TASK GOAL: Below is a listing; give only the number of its lines that contain the word "data".

EXTRACTED ENTRIES:
#####

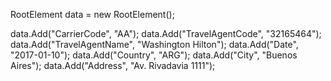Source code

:RootElement data = new RootElement();

data.Add("CarrierCode", "AA");
data.Add("TravelAgentCode", "32165464");
data.Add("TravelAgentName", "Washington Hilton");
data.Add("Date", "2017-01-10");
data.Add("Country", "ARG");
data.Add("City", "Buenos Aires");
data.Add("Address", "Av. Rivadavia 1111");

#####

REPLY: 8